Output the data once more, exactly as given.

• Exercise data:
--*--

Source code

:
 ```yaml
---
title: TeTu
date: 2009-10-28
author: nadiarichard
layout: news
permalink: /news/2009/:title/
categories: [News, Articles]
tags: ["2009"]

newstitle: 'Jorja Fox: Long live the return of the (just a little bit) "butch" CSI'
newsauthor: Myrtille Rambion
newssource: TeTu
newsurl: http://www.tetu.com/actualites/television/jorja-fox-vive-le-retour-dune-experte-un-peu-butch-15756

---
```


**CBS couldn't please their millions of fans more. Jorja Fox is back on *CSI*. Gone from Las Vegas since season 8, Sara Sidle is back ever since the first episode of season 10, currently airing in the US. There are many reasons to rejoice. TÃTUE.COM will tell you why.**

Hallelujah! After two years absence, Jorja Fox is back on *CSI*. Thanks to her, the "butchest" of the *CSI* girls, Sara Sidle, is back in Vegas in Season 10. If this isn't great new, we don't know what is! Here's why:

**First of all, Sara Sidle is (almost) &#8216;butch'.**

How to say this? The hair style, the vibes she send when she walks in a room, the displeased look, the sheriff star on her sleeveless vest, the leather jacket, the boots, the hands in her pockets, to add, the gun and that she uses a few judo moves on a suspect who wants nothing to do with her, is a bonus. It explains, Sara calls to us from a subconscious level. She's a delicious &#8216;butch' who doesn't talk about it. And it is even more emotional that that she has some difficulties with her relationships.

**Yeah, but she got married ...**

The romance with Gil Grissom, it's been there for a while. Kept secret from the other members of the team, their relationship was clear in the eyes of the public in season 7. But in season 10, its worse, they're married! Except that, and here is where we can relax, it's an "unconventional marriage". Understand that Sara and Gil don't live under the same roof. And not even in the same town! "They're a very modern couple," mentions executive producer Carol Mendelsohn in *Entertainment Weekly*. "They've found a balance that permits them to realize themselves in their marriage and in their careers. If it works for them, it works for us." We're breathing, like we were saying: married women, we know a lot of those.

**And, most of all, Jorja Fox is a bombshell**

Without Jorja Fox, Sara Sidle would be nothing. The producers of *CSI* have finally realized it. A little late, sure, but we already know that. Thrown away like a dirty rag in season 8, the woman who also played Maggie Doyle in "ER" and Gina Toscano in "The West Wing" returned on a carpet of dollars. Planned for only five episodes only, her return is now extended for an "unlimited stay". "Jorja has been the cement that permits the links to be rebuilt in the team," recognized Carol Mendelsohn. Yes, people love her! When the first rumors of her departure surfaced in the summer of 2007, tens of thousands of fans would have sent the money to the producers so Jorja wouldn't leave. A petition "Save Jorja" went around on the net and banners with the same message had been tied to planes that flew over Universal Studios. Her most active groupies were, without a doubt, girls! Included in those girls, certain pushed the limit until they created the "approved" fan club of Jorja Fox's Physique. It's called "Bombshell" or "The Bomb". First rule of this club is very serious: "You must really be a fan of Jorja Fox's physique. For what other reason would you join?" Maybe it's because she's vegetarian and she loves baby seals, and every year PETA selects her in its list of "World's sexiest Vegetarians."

--*--

• Written response:
Source code

:
 ```yaml
---
title: TeTu
date: 2009-10-28
author: nadiarichard
layout: news
permalink: /news/2009/:title/
categories: [News, Articles]
tags: ["2009"]

newstitle: 'Jorja Fox: Long live the return of the (just a little bit) "butch" CSI'
newsauthor: Myrtille Rambion
newssource: TeTu
newsurl: http://www.tetu.com/actualites/television/jorja-fox-vive-le-retour-dune-experte-un-peu-butch-15756

---
```


**CBS couldn't please their millions of fans more. Jorja Fox is back on *CSI*. Gone from Las Vegas since season 8, Sara Sidle is back ever since the first episode of season 10, currently airing in the US. There are many reasons to rejoice. TÃTUE.COM will tell you why.**

Hallelujah! After two years absence, Jorja Fox is back on *CSI*. Thanks to her, the "butchest" of the *CSI* girls, Sara Sidle, is back in Vegas in Season 10. If this isn't great new, we don't know what is! Here's why:

**First of all, Sara Sidle is (almost) &#8216;butch'.**

How to say this? The hair style, the vibes she send when she walks in a room, the displeased look, the sheriff star on her sleeveless vest, the leather jacket, the boots, the hands in her pockets, to add, the gun and that she uses a few judo moves on a suspect who wants nothing to do with her, is a bonus. It explains, Sara calls to us from a subconscious level. She's a delicious &#8216;butch' who doesn't talk about it. And it is even more emotional that that she has some difficulties with her relationships.

**Yeah, but she got married ...**

The romance with Gil Grissom, it's been there for a while. Kept secret from the other members of the team, their relationship was clear in the eyes of the public in season 7. But in season 10, its worse, they're married! Except that, and here is where we can relax, it's an "unconventional marriage". Understand that Sara and Gil don't live under the same roof. And not even in the same town! "They're a very modern couple," mentions executive producer Carol Mendelsohn in *Entertainment Weekly*. "They've found a balance that permits them to realize themselves in their marriage and in their careers. If it works for them, it works for us." We're breathing, like we were saying: married women, we know a lot of those.

**And, most of all, Jorja Fox is a bombshell**

Without Jorja Fox, Sara Sidle would be nothing. The producers of *CSI* have finally realized it. A little late, sure, but we already know that. Thrown away like a dirty rag in season 8, the woman who also played Maggie Doyle in "ER" and Gina Toscano in "The West Wing" returned on a carpet of dollars. Planned for only five episodes only, her return is now extended for an "unlimited stay". "Jorja has been the cement that permits the links to be rebuilt in the team," recognized Carol Mendelsohn. Yes, people love her! When the first rumors of her departure surfaced in the summer of 2007, tens of thousands of fans would have sent the money to the producers so Jorja wouldn't leave. A petition "Save Jorja" went around on the net and banners with the same message had been tied to planes that flew over Universal Studios. Her most active groupies were, without a doubt, girls! Included in those girls, certain pushed the limit until they created the "approved" fan club of Jorja Fox's Physique. It's called "Bombshell" or "The Bomb". First rule of this club is very serious: "You must really be a fan of Jorja Fox's physique. For what other reason would you join?" Maybe it's because she's vegetarian and she loves baby seals, and every year PETA selects her in its list of "World's sexiest Vegetarians."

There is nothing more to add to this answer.